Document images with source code
----

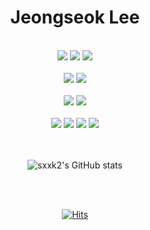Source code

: <h1 align="center"> Jeongseok Lee</h1>

<br>

<div align="center">
<img src="https://img.shields.io/badge/Python-grey?style=plastic&logo=python&logoColor=3776AB"/>
<img src="https://img.shields.io/badge/Django-grey?style=plastic&logo=django&logoColor=092E20"/>
<img src="https://img.shields.io/badge/FastAPI-grey?style=plastic&logo=fastapi&logoColor=009688"/>

<br>
<br>

<img src="https://img.shields.io/badge/MySQL-grey?style=plastic&logo=mysql&logoColor=4479A1"/>
<img src="https://img.shields.io/badge/MongoDB-grey?style=plastic&logo=mongodb&logoColor=47A248"/>

<br>
<br>

<img src="https://img.shields.io/badge/Git-grey?style=plastic&logo=git&logoColor=F05032"/>
<img src="https://img.shields.io/badge/GitHub-grey?style=plastic&logo=github&logoColor=181717"/>

<br>
<br>

<img src="https://img.shields.io/badge/Amazon AWS-grey?style=plastic&logo=amazon aws&logoColor=232F3E"/>

<img src="https://img.shields.io/badge/Docker-grey?style=plastic&logo=docker&logoColor=2496ED"/>

<img src="https://img.shields.io/badge/GitHub Actions-grey?style=plastic&logo=github actions&logoColor=2088FF"/>
<img src="https://img.shields.io/badge/Redis-grey?style=plastic&logo=redis&logoColor=DC382D"/>


</div>

<br>
<br>

<div align="center">
  
![sxxk2's GitHub stats](https://github-readme-stats.vercel.app/api?username=sxxk2&theme=highcontrast&show_icons=true&count_private=true)

<br>
<br>

[![Hits](https://hits.seeyoufarm.com/api/count/incr/badge.svg?url=https%3A%2F%2Fgithub.com%2Fsxxk2&count_bg=%23000000&title_bg=%23000000&icon=&icon_color=%23E7E7E7&title=hits&edge_flat=false)](https://hits.seeyoufarm.com)

</div>


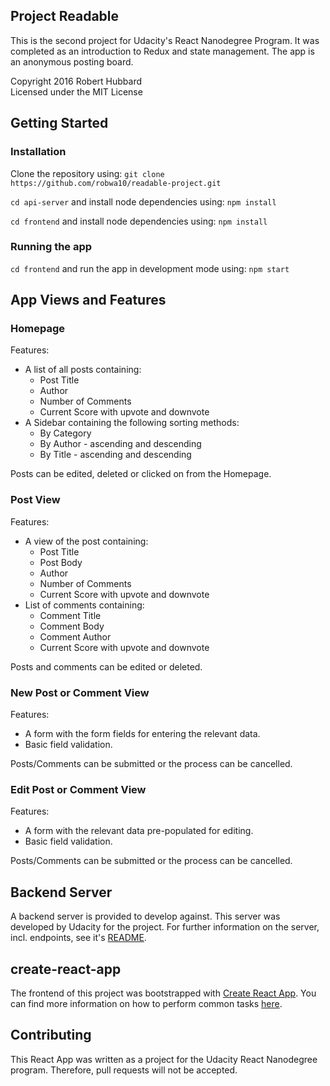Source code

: ## Project Readable

This is the second project for Udacity's React Nanodegree Program. It was completed as an introduction to Redux and state management. The app is an anonymous posting board.

Copyright 2016 Robert Hubbard  
Licensed under the MIT License


## Getting Started
### Installation

Clone the repository using:
`git clone https://github.com/robwa10/readable-project.git`

`cd api-server` and install node dependencies using:
`npm install`

`cd frontend` and install node dependencies using:
`npm install`

### Running the app
`cd frontend` and run the app in development mode using:
`npm start`


## App Views and Features

### Homepage
Features:
* A list of all posts containing:
  * Post Title
  * Author
  * Number of Comments
  * Current Score with upvote and downvote
* A Sidebar containing the following sorting methods:
  * By Category
  * By Author - ascending and descending
  * By Title - ascending and descending

Posts can be edited, deleted or clicked on from the Homepage.

### Post View
Features:
* A view of the post containing:
  * Post Title
  * Post Body
  * Author
  * Number of Comments
  * Current Score with upvote and downvote
* List of comments containing:
  * Comment Title
  * Comment Body
  * Comment Author
  * Current Score with upvote and downvote

Posts and comments can be edited or deleted.

### New Post or Comment View
Features:
* A form with the form fields for entering the relevant data.
* Basic field validation.

Posts/Comments can be submitted or the process can be cancelled.

### Edit Post or Comment View
Features:
* A form with the relevant data pre-populated for editing.
* Basic field validation.

Posts/Comments can be submitted or the process can be cancelled.

## Backend Server

A backend server is provided to develop against. This server was developed by Udacity for the project. For further information on the server, incl. endpoints, see it's [README](https://github.com/robwa10/readable-project/blob/master/api-server/README.md).


## create-react-app

The frontend of this project was bootstrapped with [Create React App](https://github.com/facebookincubator/create-react-app). You can find more information on how to perform common tasks [here](https://github.com/facebookincubator/create-react-app/blob/master/packages/react-scripts/template/README.md).

## Contributing
This React App was written as a project for the Udacity React Nanodegree program. Therefore, pull requests will not be accepted.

----

● About this exercise
Take the entries shown above and quote them verbatim, passing over the pictures.

● Reply
Source code

: <h1 align="center"> Jeongseok Lee</h1>

<br>

<div align="center">
<img src="https://img.shields.io/badge/Python-grey?style=plastic&logo=python&logoColor=3776AB"/>
<img src="https://img.shields.io/badge/Django-grey?style=plastic&logo=django&logoColor=092E20"/>
<img src="https://img.shields.io/badge/FastAPI-grey?style=plastic&logo=fastapi&logoColor=009688"/>

<br>
<br>

<img src="https://img.shields.io/badge/MySQL-grey?style=plastic&logo=mysql&logoColor=4479A1"/>
<img src="https://img.shields.io/badge/MongoDB-grey?style=plastic&logo=mongodb&logoColor=47A248"/>

<br>
<br>

<img src="https://img.shields.io/badge/Git-grey?style=plastic&logo=git&logoColor=F05032"/>
<img src="https://img.shields.io/badge/GitHub-grey?style=plastic&logo=github&logoColor=181717"/>

<br>
<br>

<img src="https://img.shields.io/badge/Amazon AWS-grey?style=plastic&logo=amazon aws&logoColor=232F3E"/>

<img src="https://img.shields.io/badge/Docker-grey?style=plastic&logo=docker&logoColor=2496ED"/>

<img src="https://img.shields.io/badge/GitHub Actions-grey?style=plastic&logo=github actions&logoColor=2088FF"/>
<img src="https://img.shields.io/badge/Redis-grey?style=plastic&logo=redis&logoColor=DC382D"/>


</div>

<br>
<br>

<div align="center">
  
![sxxk2's GitHub stats](https://github-readme-stats.vercel.app/api?username=sxxk2&theme=highcontrast&show_icons=true&count_private=true)

<br>
<br>

[![Hits](https://hits.seeyoufarm.com/api/count/incr/badge.svg?url=https%3A%2F%2Fgithub.com%2Fsxxk2&count_bg=%23000000&title_bg=%23000000&icon=&icon_color=%23E7E7E7&title=hits&edge_flat=false)](https://hits.seeyoufarm.com)

</div>


Source code

: ## Project Readable

This is the second project for Udacity's React Nanodegree Program. It was completed as an introduction to Redux and state management. The app is an anonymous posting board.

Copyright 2016 Robert Hubbard  
Licensed under the MIT License


## Getting Started
### Installation

Clone the repository using:
`git clone https://github.com/robwa10/readable-project.git`

`cd api-server` and install node dependencies using:
`npm install`

`cd frontend` and install node dependencies using:
`npm install`

### Running the app
`cd frontend` and run the app in development mode using:
`npm start`


## App Views and Features

### Homepage
Features:
* A list of all posts containing:
  * Post Title
  * Author
  * Number of Comments
  * Current Score with upvote and downvote
* A Sidebar containing the following sorting methods:
  * By Category
  * By Author - ascending and descending
  * By Title - ascending and descending

Posts can be edited, deleted or clicked on from the Homepage.

### Post View
Features:
* A view of the post containing:
  * Post Title
  * Post Body
  * Author
  * Number of Comments
  * Current Score with upvote and downvote
* List of comments containing:
  * Comment Title
  * Comment Body
  * Comment Author
  * Current Score with upvote and downvote

Posts and comments can be edited or deleted.

### New Post or Comment View
Features:
* A form with the form fields for entering the relevant data.
* Basic field validation.

Posts/Comments can be submitted or the process can be cancelled.

### Edit Post or Comment View
Features:
* A form with the relevant data pre-populated for editing.
* Basic field validation.

Posts/Comments can be submitted or the process can be cancelled.

## Backend Server

A backend server is provided to develop against. This server was developed by Udacity for the project. For further information on the server, incl. endpoints, see it's [README](https://github.com/robwa10/readable-project/blob/master/api-server/README.md).


## create-react-app

The frontend of this project was bootstrapped with [Create React App](https://github.com/facebookincubator/create-react-app). You can find more information on how to perform common tasks [here](https://github.com/facebookincubator/create-react-app/blob/master/packages/react-scripts/template/README.md).

## Contributing
This React App was written as a project for the Udacity React Nanodegree program. Therefore, pull requests will not be accepted.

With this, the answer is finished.